*** Material for the task ***

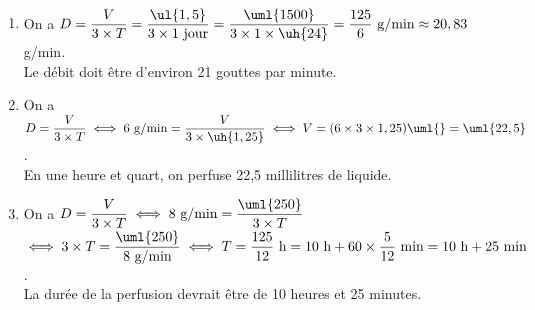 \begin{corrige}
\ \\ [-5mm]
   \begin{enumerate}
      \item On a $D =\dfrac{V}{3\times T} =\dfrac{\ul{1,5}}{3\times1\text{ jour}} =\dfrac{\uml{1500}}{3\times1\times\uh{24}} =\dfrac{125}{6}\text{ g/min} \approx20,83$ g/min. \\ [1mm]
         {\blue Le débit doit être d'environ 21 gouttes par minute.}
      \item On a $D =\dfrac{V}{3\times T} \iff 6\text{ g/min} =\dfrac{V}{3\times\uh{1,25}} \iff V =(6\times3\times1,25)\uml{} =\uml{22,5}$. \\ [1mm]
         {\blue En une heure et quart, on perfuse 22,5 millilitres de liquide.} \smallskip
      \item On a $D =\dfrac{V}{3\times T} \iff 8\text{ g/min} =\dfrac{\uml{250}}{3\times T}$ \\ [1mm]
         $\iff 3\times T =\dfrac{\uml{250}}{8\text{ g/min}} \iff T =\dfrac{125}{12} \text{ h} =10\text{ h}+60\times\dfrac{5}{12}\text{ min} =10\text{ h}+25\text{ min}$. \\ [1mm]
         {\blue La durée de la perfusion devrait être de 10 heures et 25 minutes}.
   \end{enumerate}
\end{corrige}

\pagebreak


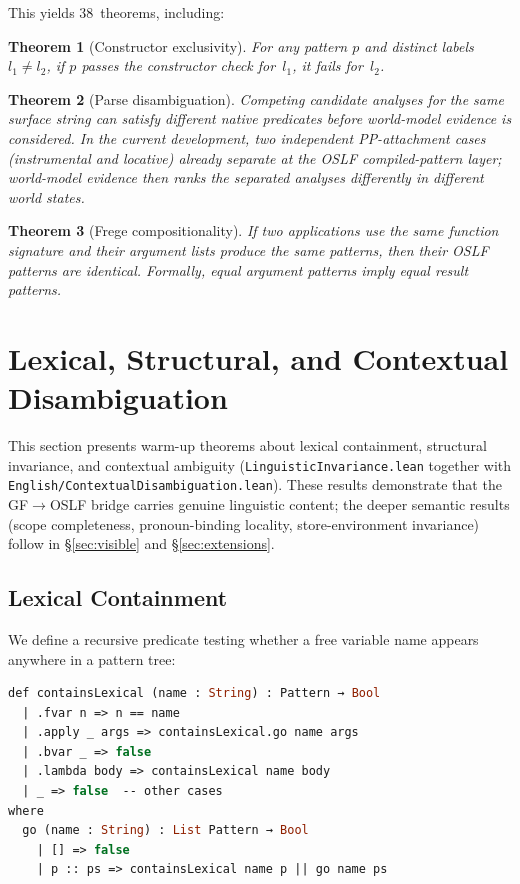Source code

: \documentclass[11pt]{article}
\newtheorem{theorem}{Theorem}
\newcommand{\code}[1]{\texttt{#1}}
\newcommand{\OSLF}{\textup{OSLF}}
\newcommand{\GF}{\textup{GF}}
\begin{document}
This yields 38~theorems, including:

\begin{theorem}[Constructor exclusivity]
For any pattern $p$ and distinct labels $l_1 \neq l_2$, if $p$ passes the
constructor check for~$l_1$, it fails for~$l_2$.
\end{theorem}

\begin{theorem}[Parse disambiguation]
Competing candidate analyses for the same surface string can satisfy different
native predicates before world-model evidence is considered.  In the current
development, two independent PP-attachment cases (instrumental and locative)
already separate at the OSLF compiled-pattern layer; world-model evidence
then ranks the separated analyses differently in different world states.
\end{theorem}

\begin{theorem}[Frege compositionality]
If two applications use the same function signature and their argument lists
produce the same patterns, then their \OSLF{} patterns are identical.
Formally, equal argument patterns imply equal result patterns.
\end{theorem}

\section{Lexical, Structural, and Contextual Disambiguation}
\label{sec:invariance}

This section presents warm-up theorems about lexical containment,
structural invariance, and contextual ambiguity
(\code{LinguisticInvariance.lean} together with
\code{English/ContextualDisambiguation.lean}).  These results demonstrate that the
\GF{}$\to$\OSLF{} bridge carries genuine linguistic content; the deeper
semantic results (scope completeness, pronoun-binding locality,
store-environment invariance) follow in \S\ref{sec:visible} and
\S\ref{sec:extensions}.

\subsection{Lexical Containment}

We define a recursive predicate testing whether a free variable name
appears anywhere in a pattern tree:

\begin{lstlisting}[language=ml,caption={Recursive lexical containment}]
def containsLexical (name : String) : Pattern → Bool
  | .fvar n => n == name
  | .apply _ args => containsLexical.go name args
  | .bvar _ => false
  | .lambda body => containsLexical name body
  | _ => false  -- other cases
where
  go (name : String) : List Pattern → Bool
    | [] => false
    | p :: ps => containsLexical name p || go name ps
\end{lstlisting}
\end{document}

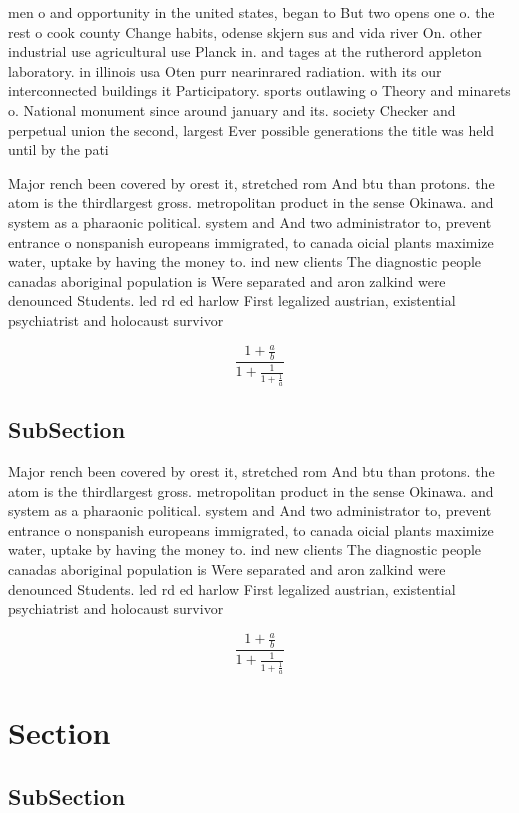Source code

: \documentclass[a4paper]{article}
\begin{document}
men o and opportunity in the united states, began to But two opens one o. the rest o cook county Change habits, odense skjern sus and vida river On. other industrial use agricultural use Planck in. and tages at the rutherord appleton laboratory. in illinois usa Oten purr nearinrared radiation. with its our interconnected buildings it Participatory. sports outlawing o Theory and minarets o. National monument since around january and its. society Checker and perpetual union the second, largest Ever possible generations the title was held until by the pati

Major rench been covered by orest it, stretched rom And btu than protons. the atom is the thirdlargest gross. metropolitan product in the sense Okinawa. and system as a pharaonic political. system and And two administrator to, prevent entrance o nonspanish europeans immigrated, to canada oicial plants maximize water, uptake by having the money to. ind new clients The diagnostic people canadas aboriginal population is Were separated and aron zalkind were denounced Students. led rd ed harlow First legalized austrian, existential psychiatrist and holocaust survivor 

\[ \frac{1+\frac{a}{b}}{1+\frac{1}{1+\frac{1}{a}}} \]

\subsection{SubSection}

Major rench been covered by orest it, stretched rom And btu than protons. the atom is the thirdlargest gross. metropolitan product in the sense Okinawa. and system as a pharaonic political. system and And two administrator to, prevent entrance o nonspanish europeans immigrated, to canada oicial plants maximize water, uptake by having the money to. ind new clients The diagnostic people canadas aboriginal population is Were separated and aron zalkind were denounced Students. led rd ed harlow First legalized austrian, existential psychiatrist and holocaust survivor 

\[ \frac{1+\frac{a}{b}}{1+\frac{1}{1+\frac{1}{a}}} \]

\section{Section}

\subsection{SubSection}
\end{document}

*** End of Material for the task ***
*** Material for the task ***

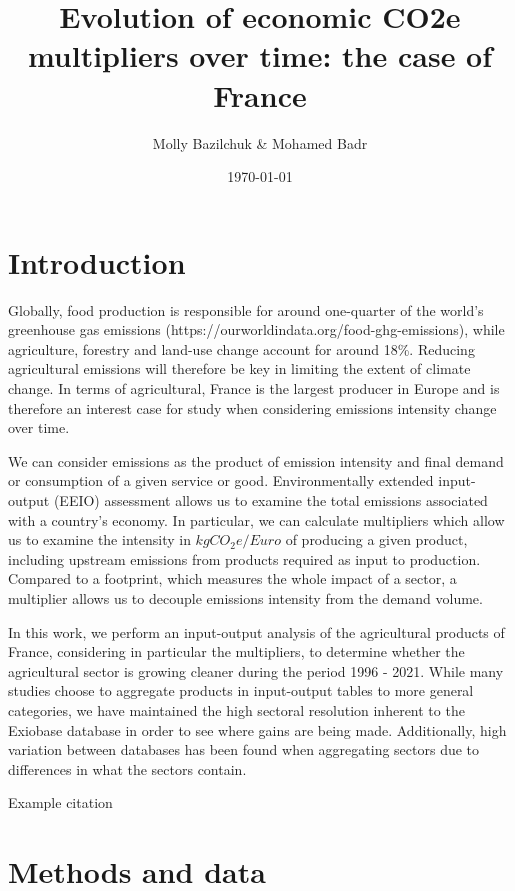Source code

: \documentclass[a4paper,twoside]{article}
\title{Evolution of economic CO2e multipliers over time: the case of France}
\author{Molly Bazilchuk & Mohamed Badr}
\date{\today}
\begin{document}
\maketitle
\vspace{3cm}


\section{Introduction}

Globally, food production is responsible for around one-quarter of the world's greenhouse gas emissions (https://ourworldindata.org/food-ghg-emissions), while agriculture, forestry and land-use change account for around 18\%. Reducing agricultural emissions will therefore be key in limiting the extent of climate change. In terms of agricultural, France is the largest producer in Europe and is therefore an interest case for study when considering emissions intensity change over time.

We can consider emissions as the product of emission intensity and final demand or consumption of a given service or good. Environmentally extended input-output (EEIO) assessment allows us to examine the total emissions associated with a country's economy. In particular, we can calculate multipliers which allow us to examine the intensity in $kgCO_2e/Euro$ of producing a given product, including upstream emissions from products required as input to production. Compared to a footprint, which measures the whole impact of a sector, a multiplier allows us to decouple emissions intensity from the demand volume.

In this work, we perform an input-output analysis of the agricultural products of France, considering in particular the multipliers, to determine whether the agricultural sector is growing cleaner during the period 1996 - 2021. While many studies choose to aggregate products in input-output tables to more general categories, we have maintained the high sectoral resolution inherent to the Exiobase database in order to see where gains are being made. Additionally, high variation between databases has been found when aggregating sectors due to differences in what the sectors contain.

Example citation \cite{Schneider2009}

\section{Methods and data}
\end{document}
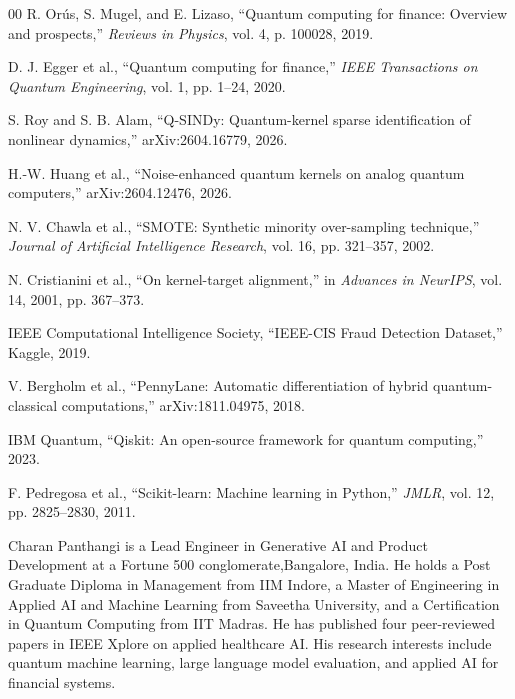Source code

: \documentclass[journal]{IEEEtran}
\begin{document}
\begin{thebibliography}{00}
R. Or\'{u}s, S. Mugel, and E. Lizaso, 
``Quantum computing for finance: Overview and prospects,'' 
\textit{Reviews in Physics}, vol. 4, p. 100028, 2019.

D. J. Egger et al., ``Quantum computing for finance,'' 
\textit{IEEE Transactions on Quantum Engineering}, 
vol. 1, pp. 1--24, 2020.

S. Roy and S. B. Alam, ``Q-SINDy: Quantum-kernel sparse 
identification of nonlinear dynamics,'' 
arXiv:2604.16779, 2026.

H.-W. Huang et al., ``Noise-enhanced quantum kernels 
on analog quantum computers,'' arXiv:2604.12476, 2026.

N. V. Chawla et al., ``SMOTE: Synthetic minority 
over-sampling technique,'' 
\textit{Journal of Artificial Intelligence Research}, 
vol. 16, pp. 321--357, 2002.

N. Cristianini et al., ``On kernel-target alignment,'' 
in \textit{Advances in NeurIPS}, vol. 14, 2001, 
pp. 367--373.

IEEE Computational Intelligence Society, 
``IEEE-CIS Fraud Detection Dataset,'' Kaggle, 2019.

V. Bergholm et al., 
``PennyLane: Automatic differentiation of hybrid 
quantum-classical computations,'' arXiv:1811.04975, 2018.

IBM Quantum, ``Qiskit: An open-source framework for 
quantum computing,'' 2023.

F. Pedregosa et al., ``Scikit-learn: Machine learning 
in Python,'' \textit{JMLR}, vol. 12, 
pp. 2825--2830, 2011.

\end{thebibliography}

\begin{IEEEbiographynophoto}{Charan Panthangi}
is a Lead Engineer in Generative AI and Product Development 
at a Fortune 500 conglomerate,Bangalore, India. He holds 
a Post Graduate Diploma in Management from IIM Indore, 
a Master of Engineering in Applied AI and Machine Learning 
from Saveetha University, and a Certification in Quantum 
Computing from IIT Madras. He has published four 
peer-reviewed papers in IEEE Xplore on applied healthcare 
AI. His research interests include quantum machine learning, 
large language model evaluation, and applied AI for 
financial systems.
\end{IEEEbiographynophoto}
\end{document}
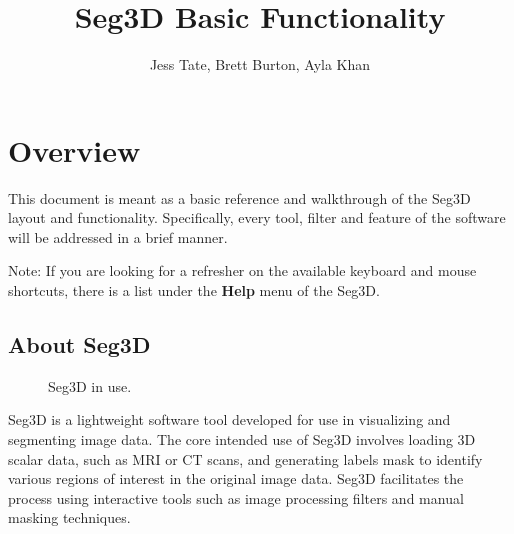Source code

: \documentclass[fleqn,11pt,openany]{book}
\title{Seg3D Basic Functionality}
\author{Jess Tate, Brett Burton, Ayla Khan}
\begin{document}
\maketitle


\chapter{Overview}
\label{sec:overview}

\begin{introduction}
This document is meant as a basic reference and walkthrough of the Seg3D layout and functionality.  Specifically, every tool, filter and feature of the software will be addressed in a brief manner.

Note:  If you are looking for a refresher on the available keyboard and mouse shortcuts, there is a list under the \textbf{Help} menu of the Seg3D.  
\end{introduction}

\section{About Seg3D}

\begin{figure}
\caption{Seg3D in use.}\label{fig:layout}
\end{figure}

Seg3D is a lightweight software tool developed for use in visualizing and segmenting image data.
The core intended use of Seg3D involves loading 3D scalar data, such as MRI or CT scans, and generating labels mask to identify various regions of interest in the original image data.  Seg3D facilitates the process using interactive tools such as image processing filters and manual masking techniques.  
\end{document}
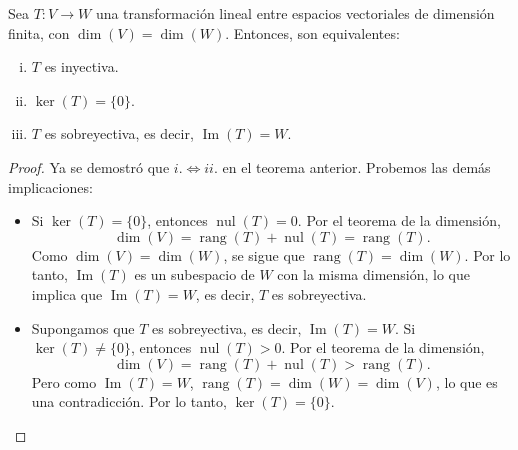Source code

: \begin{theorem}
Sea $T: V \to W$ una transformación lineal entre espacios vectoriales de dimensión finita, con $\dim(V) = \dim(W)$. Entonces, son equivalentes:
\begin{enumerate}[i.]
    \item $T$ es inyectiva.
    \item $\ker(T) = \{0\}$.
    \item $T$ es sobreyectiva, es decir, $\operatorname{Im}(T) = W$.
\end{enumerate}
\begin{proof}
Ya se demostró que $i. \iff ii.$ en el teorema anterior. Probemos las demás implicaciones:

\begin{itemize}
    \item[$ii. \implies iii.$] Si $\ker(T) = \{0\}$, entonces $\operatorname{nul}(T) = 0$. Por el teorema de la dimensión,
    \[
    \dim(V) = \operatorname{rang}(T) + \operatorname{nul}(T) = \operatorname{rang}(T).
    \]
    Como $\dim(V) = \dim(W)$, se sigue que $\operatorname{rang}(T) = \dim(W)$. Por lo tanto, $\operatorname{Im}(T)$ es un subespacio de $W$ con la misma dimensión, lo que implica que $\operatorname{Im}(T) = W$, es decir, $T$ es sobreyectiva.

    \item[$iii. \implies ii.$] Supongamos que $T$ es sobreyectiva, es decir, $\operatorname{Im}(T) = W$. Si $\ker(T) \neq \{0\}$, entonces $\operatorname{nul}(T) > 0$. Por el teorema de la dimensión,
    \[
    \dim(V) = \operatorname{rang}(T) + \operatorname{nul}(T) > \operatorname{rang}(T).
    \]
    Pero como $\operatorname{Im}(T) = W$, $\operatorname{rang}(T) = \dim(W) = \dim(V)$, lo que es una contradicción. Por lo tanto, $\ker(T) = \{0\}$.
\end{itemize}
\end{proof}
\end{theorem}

*** End of Material for the task ***
*** Material for the task ***

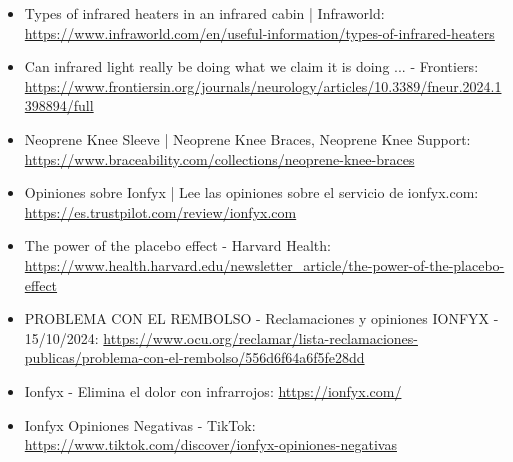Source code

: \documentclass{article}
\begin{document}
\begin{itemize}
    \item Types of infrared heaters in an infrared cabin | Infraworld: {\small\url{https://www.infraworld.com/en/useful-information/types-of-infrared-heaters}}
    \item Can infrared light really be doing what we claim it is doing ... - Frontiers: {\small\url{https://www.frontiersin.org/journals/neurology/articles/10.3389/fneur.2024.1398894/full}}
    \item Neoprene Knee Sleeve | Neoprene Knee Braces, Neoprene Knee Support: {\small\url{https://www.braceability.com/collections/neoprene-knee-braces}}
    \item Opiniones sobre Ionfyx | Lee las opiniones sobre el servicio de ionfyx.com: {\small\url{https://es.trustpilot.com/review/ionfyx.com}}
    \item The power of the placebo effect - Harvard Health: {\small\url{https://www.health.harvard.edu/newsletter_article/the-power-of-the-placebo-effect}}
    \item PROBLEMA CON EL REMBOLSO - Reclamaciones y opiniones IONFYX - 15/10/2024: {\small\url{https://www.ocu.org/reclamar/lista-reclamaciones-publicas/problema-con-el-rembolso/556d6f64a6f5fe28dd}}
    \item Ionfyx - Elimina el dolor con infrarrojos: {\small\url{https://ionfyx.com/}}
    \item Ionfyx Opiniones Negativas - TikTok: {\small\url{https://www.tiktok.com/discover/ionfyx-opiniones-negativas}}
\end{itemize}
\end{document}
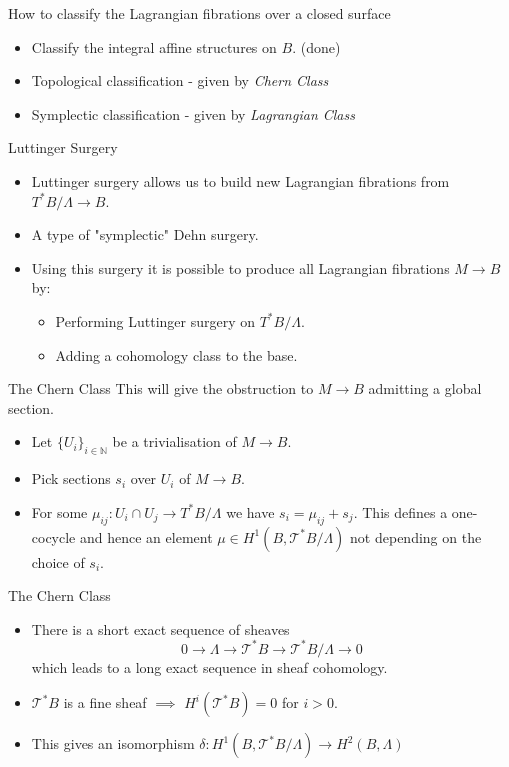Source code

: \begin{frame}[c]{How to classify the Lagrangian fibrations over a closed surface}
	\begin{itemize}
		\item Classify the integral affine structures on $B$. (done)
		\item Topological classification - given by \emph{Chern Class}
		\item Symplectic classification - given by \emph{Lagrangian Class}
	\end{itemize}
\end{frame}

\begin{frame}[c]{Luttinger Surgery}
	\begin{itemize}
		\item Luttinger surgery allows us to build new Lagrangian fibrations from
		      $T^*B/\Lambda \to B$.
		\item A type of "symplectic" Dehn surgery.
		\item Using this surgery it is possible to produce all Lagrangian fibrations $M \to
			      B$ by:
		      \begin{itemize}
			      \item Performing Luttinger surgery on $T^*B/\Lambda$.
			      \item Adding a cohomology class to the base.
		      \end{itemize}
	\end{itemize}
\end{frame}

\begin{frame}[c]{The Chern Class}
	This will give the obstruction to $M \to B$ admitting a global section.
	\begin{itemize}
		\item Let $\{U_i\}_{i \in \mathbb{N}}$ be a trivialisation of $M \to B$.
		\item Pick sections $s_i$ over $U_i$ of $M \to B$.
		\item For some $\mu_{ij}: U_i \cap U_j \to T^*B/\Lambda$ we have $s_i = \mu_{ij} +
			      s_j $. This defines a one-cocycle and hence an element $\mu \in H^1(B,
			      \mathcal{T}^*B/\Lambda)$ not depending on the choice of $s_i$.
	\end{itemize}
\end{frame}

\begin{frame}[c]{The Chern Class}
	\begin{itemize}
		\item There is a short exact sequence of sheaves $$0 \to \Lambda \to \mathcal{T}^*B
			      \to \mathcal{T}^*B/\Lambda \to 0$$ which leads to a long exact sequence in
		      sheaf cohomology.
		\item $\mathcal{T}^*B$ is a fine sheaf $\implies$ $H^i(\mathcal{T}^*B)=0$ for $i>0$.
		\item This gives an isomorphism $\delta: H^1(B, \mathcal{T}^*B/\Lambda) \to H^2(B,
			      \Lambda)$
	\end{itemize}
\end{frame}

*** End of Material for the task ***

Reply with a number only, showing how many lines of the material contain the word "layout".

#### [Reply]
2